IL-31 correlates with itch in dermatomyositis

Summary: Dermatomyositis (DM) is an inflammatory myopathy where itch is a major contributor to impaired quality of life. Previously, we have shown that a cytokine responsible for itch in other diseases, interleukin (IL)-31, is elevated in lesional skin of DM patients. We aim to i) demonstrate the correlation between IL-31 and clinical assessment tools and evaluate its strength over time; ii) investigate the variation in IL-31 levels in DM responders vs. non-responders in terms of itch; iii) identify the cellular source of IL-31 in DM. IL-31 expression was quantified using immunohistochemistry (IHC) analysis of lesional skin samples of 12 DM patients at two separate time points. The visual analog scale (VAS), and SKINDEX-29 Symptoms Score clinical assessment tools, and Cutaneous Disease and Activity Severity Index (CDASI) were used to evaluate itch and disease activity. IL-31 expression with respect to mean intensity in lesional skin was highly correlated with SKINDEX-29 Symptoms Score, SKINDEX-29 question 10, and VAS itch score (r=0.85, p<0.001; r=0.77, p<0.01; r=0.68, p<0.05 respectively). IL-31 expression with respect to area stained was highly correlated with CDASI (r=0.78, p<0.01). These correlations were maintained at visit 6 (r=0.65, p<0.05; r=0.64, p<0.05; r=0.60, p<0.05; r=0.74, p<0.01). Responders had a greater reduction of IL-31 relative to non-responders with respect to area stained (p<0.05) and staining intensity (p=0.13).
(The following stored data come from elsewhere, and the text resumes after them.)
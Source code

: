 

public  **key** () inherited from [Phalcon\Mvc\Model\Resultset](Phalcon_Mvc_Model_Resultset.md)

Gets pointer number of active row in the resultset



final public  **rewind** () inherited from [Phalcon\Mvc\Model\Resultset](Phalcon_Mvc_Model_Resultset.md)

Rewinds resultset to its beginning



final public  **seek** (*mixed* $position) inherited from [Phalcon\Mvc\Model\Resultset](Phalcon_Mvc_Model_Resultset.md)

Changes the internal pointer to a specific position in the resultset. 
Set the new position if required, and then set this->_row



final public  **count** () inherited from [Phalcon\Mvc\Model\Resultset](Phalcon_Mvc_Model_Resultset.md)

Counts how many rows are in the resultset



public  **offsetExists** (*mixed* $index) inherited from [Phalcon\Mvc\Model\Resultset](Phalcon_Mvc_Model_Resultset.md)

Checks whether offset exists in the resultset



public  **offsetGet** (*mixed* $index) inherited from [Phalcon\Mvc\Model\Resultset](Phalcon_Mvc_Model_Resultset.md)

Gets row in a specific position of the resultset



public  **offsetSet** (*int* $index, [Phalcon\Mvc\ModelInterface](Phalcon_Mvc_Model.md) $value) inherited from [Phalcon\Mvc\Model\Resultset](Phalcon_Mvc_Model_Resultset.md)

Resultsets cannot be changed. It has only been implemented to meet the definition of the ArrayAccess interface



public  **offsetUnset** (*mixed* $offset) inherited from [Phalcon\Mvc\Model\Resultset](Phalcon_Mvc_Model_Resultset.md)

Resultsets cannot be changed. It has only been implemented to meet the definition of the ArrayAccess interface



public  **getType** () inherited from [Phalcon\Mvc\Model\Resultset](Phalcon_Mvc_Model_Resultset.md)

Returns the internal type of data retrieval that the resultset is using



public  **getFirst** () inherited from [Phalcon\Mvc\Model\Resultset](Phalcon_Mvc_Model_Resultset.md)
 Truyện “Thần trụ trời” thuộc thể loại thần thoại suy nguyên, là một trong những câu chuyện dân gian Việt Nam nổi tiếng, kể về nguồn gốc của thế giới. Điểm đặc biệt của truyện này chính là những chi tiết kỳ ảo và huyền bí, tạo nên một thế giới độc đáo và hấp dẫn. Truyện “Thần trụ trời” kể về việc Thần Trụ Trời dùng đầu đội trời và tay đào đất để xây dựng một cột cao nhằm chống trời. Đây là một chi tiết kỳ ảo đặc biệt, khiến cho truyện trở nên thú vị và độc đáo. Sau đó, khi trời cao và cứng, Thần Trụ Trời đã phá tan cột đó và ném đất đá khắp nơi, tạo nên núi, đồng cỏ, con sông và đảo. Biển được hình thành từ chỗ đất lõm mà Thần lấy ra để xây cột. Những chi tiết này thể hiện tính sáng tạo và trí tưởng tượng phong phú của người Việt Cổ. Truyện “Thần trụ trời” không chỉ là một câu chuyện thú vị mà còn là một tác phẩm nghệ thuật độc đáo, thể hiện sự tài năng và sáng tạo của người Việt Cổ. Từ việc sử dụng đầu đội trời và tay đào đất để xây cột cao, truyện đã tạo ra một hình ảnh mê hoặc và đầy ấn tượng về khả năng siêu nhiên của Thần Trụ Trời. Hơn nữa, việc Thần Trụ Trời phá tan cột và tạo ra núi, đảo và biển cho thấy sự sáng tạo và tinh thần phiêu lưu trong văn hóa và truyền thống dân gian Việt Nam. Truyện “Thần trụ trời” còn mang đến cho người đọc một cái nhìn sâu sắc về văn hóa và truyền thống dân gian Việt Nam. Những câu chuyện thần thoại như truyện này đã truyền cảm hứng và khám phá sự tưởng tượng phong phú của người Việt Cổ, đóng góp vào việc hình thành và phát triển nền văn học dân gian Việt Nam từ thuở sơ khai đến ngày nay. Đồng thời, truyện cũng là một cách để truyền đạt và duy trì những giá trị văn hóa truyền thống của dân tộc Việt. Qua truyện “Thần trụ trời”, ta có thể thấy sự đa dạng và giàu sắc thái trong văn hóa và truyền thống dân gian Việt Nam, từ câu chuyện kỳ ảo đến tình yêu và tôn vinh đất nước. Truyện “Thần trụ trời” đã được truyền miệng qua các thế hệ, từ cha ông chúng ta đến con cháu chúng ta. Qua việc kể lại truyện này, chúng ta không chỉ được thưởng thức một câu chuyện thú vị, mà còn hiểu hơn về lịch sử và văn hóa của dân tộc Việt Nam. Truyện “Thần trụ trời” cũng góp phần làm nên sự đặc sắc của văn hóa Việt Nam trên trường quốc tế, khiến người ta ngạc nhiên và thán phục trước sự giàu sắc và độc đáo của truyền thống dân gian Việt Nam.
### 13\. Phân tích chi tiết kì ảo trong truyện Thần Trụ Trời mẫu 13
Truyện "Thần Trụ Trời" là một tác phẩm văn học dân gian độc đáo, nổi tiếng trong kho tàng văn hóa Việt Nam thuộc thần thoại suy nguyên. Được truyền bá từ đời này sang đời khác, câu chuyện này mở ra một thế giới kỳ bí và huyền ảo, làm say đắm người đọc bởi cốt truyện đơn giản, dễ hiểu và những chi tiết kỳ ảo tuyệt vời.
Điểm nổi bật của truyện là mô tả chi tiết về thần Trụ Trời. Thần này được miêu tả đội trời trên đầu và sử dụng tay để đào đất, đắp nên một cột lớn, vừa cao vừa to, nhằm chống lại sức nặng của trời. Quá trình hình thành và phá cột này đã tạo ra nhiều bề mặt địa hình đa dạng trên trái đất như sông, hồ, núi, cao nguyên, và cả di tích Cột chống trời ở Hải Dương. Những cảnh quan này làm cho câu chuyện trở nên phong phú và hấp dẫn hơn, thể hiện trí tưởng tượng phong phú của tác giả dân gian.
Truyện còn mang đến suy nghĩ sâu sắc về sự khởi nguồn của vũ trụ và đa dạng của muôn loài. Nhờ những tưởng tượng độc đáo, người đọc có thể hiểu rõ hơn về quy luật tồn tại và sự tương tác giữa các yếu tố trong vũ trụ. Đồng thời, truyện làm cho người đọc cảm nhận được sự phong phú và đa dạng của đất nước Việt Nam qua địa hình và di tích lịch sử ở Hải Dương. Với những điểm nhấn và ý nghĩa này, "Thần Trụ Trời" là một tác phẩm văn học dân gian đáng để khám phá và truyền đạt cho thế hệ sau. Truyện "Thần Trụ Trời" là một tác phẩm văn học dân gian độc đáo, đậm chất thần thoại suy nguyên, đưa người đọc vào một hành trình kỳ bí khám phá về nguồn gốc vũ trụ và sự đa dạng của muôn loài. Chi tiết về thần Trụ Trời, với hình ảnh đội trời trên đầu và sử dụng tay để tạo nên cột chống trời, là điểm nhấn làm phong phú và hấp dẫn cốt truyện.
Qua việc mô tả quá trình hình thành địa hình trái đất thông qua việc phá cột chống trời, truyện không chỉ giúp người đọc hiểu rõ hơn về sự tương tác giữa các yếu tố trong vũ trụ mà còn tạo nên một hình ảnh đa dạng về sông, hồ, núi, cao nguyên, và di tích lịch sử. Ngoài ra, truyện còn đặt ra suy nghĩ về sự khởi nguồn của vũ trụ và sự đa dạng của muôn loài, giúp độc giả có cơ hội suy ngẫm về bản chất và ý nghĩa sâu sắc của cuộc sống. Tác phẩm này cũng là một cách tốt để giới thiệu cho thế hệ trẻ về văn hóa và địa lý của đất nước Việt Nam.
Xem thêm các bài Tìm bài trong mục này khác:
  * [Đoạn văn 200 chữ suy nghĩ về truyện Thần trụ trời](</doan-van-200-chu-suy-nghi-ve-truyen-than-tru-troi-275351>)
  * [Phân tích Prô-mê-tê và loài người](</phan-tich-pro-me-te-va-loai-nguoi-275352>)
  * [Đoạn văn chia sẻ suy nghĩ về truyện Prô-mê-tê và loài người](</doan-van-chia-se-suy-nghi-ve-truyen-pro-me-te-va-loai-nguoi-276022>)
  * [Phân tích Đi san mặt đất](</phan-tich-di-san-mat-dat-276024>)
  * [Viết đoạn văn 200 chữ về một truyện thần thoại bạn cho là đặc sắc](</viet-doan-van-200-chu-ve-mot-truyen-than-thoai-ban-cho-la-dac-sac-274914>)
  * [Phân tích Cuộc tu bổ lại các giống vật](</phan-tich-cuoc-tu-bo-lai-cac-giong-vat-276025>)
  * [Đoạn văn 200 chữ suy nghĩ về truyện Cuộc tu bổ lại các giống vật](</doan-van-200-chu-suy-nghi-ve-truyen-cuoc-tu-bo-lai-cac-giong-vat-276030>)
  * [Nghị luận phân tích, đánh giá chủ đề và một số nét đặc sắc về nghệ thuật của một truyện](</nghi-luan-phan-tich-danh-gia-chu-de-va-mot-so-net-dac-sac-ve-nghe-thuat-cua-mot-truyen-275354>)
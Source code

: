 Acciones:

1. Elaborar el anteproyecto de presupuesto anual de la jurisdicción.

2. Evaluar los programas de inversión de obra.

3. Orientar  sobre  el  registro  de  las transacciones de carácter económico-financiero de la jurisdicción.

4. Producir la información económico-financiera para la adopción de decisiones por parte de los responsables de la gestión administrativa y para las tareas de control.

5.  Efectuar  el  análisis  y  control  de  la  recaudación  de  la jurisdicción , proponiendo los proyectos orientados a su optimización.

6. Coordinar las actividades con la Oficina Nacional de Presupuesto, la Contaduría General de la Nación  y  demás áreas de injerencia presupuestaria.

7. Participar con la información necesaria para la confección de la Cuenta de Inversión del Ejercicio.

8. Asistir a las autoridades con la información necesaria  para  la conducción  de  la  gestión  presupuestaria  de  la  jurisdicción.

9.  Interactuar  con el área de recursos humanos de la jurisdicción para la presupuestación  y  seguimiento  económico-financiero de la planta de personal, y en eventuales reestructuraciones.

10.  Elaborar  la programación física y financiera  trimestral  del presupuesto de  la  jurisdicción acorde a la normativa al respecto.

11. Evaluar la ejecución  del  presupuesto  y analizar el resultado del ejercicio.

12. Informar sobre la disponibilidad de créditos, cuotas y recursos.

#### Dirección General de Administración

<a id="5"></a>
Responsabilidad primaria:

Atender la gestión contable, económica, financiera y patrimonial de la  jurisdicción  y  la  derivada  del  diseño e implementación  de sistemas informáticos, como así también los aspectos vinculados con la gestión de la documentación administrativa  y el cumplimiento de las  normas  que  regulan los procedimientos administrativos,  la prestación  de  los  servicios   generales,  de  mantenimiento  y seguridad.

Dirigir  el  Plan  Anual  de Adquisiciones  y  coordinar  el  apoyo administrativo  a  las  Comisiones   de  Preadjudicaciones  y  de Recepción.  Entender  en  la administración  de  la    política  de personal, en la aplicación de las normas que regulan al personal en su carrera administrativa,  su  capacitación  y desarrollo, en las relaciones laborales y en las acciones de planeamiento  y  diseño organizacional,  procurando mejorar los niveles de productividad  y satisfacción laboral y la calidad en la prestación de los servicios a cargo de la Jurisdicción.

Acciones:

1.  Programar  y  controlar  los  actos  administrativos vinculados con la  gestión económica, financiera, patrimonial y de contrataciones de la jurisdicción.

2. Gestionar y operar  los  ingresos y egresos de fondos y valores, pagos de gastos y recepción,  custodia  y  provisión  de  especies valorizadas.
IHC co-localization of lesional skin samples from 4 DM patients at initial presentation was performed to identify the cellular source of IL-31 and revealed co-staining of IL-31 with TH1 T-cells and little or no TH2 production of IL-31. In conclusion, IL-31 plays a key role in DM and is highly correlated with itch and disease severity based on several clinical assessment tools. The responder group had a significant decrease in IL-31 compared to non-responders. The source of IL-31 is likely to be TH1 rather than TH2 cells.